### What you should do
Search the records below for the string "docs", and report each line that contains it.

### Provided entries
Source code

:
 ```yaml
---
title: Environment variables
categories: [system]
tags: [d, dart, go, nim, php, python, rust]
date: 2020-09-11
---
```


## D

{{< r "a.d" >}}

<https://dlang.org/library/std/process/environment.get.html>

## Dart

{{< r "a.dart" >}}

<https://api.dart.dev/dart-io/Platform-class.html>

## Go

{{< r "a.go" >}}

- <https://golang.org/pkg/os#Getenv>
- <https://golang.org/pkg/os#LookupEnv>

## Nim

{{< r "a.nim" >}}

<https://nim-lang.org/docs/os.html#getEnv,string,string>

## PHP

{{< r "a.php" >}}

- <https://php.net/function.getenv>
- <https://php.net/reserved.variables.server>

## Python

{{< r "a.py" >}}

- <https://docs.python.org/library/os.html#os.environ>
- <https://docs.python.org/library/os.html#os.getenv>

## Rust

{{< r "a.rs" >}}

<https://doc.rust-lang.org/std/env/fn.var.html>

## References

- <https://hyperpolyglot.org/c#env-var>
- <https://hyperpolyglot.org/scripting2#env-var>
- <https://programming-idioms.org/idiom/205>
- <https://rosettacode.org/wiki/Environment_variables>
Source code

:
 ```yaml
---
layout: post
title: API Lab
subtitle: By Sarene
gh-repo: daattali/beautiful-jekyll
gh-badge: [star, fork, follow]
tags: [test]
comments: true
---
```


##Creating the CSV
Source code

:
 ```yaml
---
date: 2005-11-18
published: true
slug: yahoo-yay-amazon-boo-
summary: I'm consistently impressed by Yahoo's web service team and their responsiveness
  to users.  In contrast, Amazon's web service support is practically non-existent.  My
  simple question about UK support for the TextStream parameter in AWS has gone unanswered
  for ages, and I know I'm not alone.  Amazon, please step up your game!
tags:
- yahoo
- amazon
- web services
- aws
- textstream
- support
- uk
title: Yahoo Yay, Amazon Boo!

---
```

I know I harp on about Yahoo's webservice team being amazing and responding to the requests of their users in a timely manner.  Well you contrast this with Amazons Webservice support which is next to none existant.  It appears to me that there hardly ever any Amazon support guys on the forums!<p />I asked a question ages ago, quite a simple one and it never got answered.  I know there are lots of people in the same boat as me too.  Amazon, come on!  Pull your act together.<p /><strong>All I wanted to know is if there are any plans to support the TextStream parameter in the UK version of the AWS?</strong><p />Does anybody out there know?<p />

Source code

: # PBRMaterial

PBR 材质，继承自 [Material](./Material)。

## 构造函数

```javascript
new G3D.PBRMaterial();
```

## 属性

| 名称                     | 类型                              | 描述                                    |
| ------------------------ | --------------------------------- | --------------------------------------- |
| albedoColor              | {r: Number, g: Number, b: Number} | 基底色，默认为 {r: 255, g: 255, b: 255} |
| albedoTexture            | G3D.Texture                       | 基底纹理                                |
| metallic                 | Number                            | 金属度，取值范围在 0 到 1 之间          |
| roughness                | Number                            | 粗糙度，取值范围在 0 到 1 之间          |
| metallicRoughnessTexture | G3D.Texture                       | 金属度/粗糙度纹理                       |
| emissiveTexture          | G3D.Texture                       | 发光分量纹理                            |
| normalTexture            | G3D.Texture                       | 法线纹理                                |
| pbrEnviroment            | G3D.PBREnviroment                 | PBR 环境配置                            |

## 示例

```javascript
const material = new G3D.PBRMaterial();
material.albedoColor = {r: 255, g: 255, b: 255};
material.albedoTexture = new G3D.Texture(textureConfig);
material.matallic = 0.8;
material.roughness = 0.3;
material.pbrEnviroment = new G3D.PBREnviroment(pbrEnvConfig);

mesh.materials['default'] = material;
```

### Completed exercise
<https://nim-lang.org/docs/os.html#getEnv,string,string>
- <https://docs.python.org/library/os.html#os.environ>
- <https://docs.python.org/library/os.html#os.getenv>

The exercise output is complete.